Vous nous avez alors assuré que vous disposiez de tous les éléments justificatifs nous permettant de former valablement une opposition à cette ordonnance de contrainte, ce qui a pu être fait in extremis dans le délai requis, compte tenu de votre information tardive sur l'existence de cette procédure.

Or par la suite, face au constat de votre incapacité à nous faire parvenir de tels éléments, d'une part et à la totale opacité de votre dossier faisant l'objet de la procédure pendante devant le Tribunal d'Instance d'Aix en Provence, d'autre part, nous avons dû nous résoudre à diligenter une enquête.

C'est alors que nous avons découvert que vous aviez totalement instrumentalisé, à votre profit, le personnel du service paie du magasin [Adresse 7] en lui ordonnant des montants de prélèvements à réaliser sur vos paies en totale incohérence avec les éléments des avis à tiers détenteurs notifiés et ce, en marge totale des procédures.

Votre objectif était manifestement d'échapper à la quotité saisissable de votre salaire en abusant pour cela, de vos fonctions et de votre position dans l'entreprise.

Ainsi nous avons découvert que chaque mois, vous donniez des consignes très précises au personnel de paie de [Adresse 7] placés sous votre autorité pour que des prélèvements soient opérés sur la base de vos indications, avec des montants totalement aléatoires dictés par vous, sans aucun respect des procédures.

..... De telles manoeuvres frauduleuses ont été réalisées de manière répétée sur plusieurs mois, en abusant de vos fonctions et de la confiance indispensable que nous vous donnions compte tenu de vos missions impliquant le pouvoir de direction du personnel du service paie de votre magasin.

Votre manquement de probité est intolérable car vous avez non seulement fait courir des risques totalement inconsidérés à notre société mais également pour parvenir à vos fins, vous avez volontairement mis le personnel de la paie en situation de fragilité en lui dictant des instructions illicites.....

Notre entreprise ne peut tolérer une telle conduite contraire à nos valeurs et notre éthique professionnelle sachant qu'à l'évidence, seule la notification de l'ordonnance de contrainte par le tribunal d'Aix en Provence qui a conduit nos services à la découverte de vos agissements, aura permis d'y mettre un terme.

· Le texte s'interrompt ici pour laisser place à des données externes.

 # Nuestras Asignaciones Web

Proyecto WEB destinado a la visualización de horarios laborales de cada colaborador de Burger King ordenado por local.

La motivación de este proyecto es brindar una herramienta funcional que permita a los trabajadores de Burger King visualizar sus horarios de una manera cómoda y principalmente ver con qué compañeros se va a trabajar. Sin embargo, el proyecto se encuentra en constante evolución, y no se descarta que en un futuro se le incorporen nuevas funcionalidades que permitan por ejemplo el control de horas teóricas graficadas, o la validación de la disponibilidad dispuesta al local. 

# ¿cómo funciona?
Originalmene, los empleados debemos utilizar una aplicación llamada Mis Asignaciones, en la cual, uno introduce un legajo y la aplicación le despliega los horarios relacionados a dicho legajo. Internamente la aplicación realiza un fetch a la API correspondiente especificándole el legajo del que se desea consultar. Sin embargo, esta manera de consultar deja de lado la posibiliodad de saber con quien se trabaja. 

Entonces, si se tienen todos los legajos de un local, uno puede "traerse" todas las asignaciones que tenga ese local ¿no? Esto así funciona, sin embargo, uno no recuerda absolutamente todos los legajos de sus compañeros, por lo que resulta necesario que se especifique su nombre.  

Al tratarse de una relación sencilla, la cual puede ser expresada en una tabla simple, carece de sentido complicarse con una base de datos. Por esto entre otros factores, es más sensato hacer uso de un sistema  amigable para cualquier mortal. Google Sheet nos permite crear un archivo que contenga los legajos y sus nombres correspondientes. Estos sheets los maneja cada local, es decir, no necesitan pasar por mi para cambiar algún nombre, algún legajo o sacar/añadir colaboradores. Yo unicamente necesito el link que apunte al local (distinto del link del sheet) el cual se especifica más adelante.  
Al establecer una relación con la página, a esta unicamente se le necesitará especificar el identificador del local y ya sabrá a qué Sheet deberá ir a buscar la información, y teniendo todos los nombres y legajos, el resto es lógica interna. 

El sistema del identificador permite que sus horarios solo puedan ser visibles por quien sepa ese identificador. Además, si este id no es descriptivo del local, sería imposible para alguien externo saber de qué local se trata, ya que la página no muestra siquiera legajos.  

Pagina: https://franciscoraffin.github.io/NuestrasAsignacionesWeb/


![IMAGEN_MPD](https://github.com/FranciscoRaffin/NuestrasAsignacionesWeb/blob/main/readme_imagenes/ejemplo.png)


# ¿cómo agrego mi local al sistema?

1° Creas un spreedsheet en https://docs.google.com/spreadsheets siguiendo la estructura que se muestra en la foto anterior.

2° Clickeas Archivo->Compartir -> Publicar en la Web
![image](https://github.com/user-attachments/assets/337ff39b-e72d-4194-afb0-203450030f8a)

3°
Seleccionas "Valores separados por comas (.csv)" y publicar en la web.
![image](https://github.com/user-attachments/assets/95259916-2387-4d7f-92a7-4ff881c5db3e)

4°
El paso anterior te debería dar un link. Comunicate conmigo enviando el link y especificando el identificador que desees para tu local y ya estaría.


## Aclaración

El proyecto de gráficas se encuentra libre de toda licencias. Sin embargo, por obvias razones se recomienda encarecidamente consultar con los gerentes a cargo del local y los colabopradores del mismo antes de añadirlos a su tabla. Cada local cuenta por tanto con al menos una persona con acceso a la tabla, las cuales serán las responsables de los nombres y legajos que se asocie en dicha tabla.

Votre déloyauté manifeste et vos agissements frauduleux totalement inacceptables sont de nature à perturber gravement le bon fonctionnement de l'entreprise et sont totalement incompatibles avec votre statut de cadre de direction de haut niveau avec toute poursuite de nos relations contractuelles...'

* sur la prescription des faits fautifs

Monsieur [A] soutient que les faits reprochés sont prescrits, la société ayant eu connaissance des difficultés liées aux saisies-rémunérations dès le 14 janvier 2013, date à laquelle le service des impôts a adressé au siège social, service des ressources humaines, un courrier alertant l'employeur de certains dysfonctionnements. Du fait de ce courrier, la société avait connaissance de la situation et s'est pourtant abstenue de réagir.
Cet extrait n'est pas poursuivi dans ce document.